Pull every line that includes the word "preferences" from the data.
*** Opening of Excerpted data ***
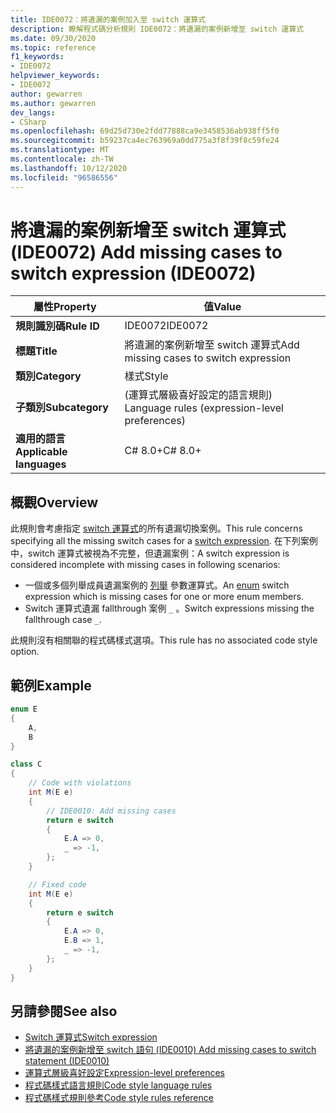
 ```yaml
---
title: IDE0072：將遺漏的案例加入至 switch 運算式
description: 瞭解程式碼分析規則 IDE0072：將遺漏的案例新增至 switch 運算式
ms.date: 09/30/2020
ms.topic: reference
f1_keywords:
- IDE0072
helpviewer_keywords:
- IDE0072
author: gewarren
ms.author: gewarren
dev_langs:
- CSharp
ms.openlocfilehash: 69d25d730e2fdd77888ca9e3458536ab938ff5f0
ms.sourcegitcommit: b59237ca4ec763969a0dd775a3f8f39f8c59fe24
ms.translationtype: MT
ms.contentlocale: zh-TW
ms.lasthandoff: 10/12/2020
ms.locfileid: "96586556"
---
```

# <a name="add-missing-cases-to-switch-expression-ide0072"></a><span data-ttu-id="fb073-103">將遺漏的案例新增至 switch 運算式 (IDE0072) </span><span class="sxs-lookup"><span data-stu-id="fb073-103">Add missing cases to switch expression (IDE0072)</span></span>

|<span data-ttu-id="fb073-104">屬性</span><span class="sxs-lookup"><span data-stu-id="fb073-104">Property</span></span>|<span data-ttu-id="fb073-105">值</span><span class="sxs-lookup"><span data-stu-id="fb073-105">Value</span></span>|
|-|-|
| <span data-ttu-id="fb073-106">**規則識別碼**</span><span class="sxs-lookup"><span data-stu-id="fb073-106">**Rule ID**</span></span> | <span data-ttu-id="fb073-107">IDE0072</span><span class="sxs-lookup"><span data-stu-id="fb073-107">IDE0072</span></span> |
| <span data-ttu-id="fb073-108">**標題**</span><span class="sxs-lookup"><span data-stu-id="fb073-108">**Title**</span></span> | <span data-ttu-id="fb073-109">將遺漏的案例新增至 switch 運算式</span><span class="sxs-lookup"><span data-stu-id="fb073-109">Add missing cases to switch expression</span></span> |
| <span data-ttu-id="fb073-110">**類別**</span><span class="sxs-lookup"><span data-stu-id="fb073-110">**Category**</span></span> | <span data-ttu-id="fb073-111">樣式</span><span class="sxs-lookup"><span data-stu-id="fb073-111">Style</span></span> |
| <span data-ttu-id="fb073-112">**子類別**</span><span class="sxs-lookup"><span data-stu-id="fb073-112">**Subcategory**</span></span> | <span data-ttu-id="fb073-113"> (運算式層級喜好設定的語言規則) </span><span class="sxs-lookup"><span data-stu-id="fb073-113">Language rules (expression-level preferences)</span></span> |
| <span data-ttu-id="fb073-114">**適用的語言**</span><span class="sxs-lookup"><span data-stu-id="fb073-114">**Applicable languages**</span></span> | <span data-ttu-id="fb073-115">C# 8.0+</span><span class="sxs-lookup"><span data-stu-id="fb073-115">C# 8.0+</span></span> |

## <a name="overview"></a><span data-ttu-id="fb073-116">概觀</span><span class="sxs-lookup"><span data-stu-id="fb073-116">Overview</span></span>

<span data-ttu-id="fb073-117">此規則會考慮指定 [switch 運算式](../../../csharp/language-reference/operators/switch-expression.md)的所有遺漏切換案例。</span><span class="sxs-lookup"><span data-stu-id="fb073-117">This rule concerns specifying all the missing switch cases for a [switch expression](../../../csharp/language-reference/operators/switch-expression.md).</span></span> <span data-ttu-id="fb073-118">在下列案例中，switch 運算式被視為不完整，但遺漏案例：</span><span class="sxs-lookup"><span data-stu-id="fb073-118">A switch expression is considered incomplete with missing cases in following scenarios:</span></span>

- <span data-ttu-id="fb073-119">一個或多個列舉成員遺漏案例的 [列舉](../../../csharp/language-reference/builtin-types/enum.md) 參數運算式。</span><span class="sxs-lookup"><span data-stu-id="fb073-119">An [enum](../../../csharp/language-reference/builtin-types/enum.md) switch expression which is missing cases for one or more enum members.</span></span>
- <span data-ttu-id="fb073-120">Switch 運算式遺漏 fallthrough 案例 `_` 。</span><span class="sxs-lookup"><span data-stu-id="fb073-120">Switch expressions missing the fallthrough case `_`.</span></span>

<span data-ttu-id="fb073-121">此規則沒有相關聯的程式碼樣式選項。</span><span class="sxs-lookup"><span data-stu-id="fb073-121">This rule has no associated code style option.</span></span>

## <a name="example"></a><span data-ttu-id="fb073-122">範例</span><span class="sxs-lookup"><span data-stu-id="fb073-122">Example</span></span>

```csharp
enum E
{
    A,
    B
}

class C
{
    // Code with violations
    int M(E e)
    {
        // IDE0010: Add missing cases
        return e switch
        {
            E.A => 0,
            _ => -1,
        };
    }

    // Fixed code
    int M(E e)
    {
        return e switch
        {
            E.A => 0,
            E.B => 1,
            _ => -1,
        };
    }
}
```

## <a name="see-also"></a><span data-ttu-id="fb073-123">另請參閱</span><span class="sxs-lookup"><span data-stu-id="fb073-123">See also</span></span>

- [<span data-ttu-id="fb073-124">Switch 運算式</span><span class="sxs-lookup"><span data-stu-id="fb073-124">Switch expression</span></span>](../../../csharp/language-reference/operators/switch-expression.md)
- [<span data-ttu-id="fb073-125">將遺漏的案例新增至 switch 語句 (IDE0010) </span><span class="sxs-lookup"><span data-stu-id="fb073-125">Add missing cases to switch statement (IDE0010)</span></span>](ide0010.md)
- [<span data-ttu-id="fb073-126">運算式層級喜好設定</span><span class="sxs-lookup"><span data-stu-id="fb073-126">Expression-level preferences</span></span>](expression-level-preferences.md)
- [<span data-ttu-id="fb073-127">程式碼樣式語言規則</span><span class="sxs-lookup"><span data-stu-id="fb073-127">Code style language rules</span></span>](language-rules.md)
- [<span data-ttu-id="fb073-128">程式碼樣式規則參考</span><span class="sxs-lookup"><span data-stu-id="fb073-128">Code style rules reference</span></span>](index.md)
*** Close of Excerpted data ***
• **Reply to the exercise**:
| <span data-ttu-id="fb073-112">**子類別**</span><span class="sxs-lookup"><span data-stu-id="fb073-112">**Subcategory**</span></span> | <span data-ttu-id="fb073-113"> (運算式層級喜好設定的語言規則) </span><span class="sxs-lookup"><span data-stu-id="fb073-113">Language rules (expression-level preferences)</span></span> |
- [<span data-ttu-id="fb073-126">運算式層級喜好設定</span><span class="sxs-lookup"><span data-stu-id="fb073-126">Expression-level preferences</span></span>](expression-level-preferences.md)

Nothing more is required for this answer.